June 04, 1997|By Julius Westheimer
TODAY WE explode popular financial myths:
Myth: "The stock market will tumble because what goes up must come down."
That principle describes gravity, but laws of physics do not apply to Wall Street. We may suffer down drafts -- the Dow Jones average fell 710 points, or 10.1 percent, a few months ago, then climbed to a record high -- but no law dictates that stocks must crash. As the economy grows, stock prices will probably move higher.
Regarding the above, a semi-friend chided me about the 7.5 percent plunge of Intel, one of my favorites, last Friday. He overlooked this fact: From its 1990 low to its 1997 high, Intel vaulted 2,325 percent.
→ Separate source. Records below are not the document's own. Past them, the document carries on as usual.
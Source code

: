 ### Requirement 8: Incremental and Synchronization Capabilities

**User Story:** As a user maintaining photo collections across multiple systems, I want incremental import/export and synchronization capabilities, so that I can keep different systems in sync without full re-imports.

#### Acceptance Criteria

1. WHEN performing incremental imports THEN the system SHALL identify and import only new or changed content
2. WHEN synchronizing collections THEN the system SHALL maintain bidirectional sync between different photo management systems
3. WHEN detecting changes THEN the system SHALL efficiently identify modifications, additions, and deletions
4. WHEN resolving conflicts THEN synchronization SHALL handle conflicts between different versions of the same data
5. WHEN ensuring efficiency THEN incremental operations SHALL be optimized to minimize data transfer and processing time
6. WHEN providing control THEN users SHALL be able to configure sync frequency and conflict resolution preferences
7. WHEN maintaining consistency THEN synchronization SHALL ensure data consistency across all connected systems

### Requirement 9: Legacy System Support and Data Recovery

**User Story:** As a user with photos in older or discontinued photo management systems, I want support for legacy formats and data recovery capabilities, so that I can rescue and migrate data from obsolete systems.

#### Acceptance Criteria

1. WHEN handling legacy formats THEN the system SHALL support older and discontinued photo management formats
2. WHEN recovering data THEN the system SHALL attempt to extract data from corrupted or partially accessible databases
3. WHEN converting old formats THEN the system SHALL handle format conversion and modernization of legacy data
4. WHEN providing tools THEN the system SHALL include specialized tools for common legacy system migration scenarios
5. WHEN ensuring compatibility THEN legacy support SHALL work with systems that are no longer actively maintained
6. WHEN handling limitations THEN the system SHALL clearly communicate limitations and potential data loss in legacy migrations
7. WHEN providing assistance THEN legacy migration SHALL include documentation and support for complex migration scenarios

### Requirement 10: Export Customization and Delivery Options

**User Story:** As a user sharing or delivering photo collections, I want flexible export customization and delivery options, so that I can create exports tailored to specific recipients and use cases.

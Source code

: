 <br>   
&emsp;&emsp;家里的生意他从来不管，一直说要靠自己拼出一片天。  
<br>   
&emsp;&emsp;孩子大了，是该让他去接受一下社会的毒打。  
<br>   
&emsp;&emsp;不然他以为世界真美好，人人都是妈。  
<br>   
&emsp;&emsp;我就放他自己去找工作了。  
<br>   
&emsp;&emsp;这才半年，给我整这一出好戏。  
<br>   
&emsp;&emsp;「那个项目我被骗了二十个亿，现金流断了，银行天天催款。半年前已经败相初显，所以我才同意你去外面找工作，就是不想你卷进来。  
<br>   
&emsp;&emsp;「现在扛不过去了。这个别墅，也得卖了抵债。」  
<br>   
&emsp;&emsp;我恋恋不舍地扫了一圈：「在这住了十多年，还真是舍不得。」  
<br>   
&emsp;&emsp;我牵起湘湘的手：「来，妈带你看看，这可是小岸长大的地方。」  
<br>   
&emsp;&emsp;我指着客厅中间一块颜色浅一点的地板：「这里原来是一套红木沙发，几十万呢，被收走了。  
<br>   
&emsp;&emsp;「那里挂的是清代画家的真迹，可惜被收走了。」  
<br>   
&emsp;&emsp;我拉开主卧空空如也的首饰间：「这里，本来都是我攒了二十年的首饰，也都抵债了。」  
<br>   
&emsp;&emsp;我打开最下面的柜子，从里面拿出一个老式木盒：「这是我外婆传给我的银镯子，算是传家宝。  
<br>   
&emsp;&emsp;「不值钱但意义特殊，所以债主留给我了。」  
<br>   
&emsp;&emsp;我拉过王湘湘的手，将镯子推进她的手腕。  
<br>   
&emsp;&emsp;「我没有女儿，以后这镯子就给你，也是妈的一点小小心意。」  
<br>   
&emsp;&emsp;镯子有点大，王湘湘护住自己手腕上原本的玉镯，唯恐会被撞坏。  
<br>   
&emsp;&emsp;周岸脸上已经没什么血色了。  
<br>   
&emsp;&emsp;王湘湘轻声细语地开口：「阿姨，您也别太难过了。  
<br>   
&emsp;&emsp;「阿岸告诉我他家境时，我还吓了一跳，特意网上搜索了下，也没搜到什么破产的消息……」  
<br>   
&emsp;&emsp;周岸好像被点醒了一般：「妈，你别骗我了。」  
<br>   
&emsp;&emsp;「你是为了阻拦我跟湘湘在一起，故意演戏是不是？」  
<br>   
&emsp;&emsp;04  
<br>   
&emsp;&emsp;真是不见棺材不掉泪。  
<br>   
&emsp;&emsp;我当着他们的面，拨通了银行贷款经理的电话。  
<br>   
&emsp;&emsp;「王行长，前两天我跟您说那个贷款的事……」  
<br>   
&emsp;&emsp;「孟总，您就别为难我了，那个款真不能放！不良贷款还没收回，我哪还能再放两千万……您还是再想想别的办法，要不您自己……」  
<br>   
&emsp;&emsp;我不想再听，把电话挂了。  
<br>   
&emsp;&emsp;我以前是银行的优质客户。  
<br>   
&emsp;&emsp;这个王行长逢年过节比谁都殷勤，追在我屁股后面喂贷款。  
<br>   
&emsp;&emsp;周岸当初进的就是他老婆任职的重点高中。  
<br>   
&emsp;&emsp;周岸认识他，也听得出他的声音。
Myth: "You cannot make money in bonds."
Although stocks have outperformed bonds over 75 years, there is a case for bonds.
Treasuries yield around 7 percent, double the inflation rate and almost triple average stock returns, now at a 1.9 percent historic low. Further, interest from Treasuries is free of state and local taxes. Also, if we slip into a recession the Fed could lower interest rates, forcing long-term Treasuries' prices higher. I suggest a "laddered" Treasury portfolio.
Myth: "When shopping for a money market fund, always put money in the fund with the highest yield."
Be careful. To "beef up" returns, some "high-yield" money funds purchase low-grade, risky and very long-term securities -- a bad strategy. Read the prospectus carefully. Don't stretch for yield. You don't want to take risks in a money fund.
Myth: "A strong U.S. dollar helps all U.S. citizens."
A strong dollar sounds good and lowers foreign travel costs, but it makes U.S. exports more expensive than exports of other countries.
Myth: "Become more conservative as you near retirement." Fact: You may live another 20-30 years, so at only 3 percent inflation your current $60,000 annual expenses will rise to $100,000 in 20 years.
Myth: "Always sell a stock on bad news." Fact: If you own a stock because you think it's a good value, don't dump it on one negative earnings surprise. Be patient.
Myth: "Stocks are so high now there are no 'income' stocks any more." Fact: Utilities, oil companies, regional phone companies and real estate investment trusts (REITs) provide above-average income.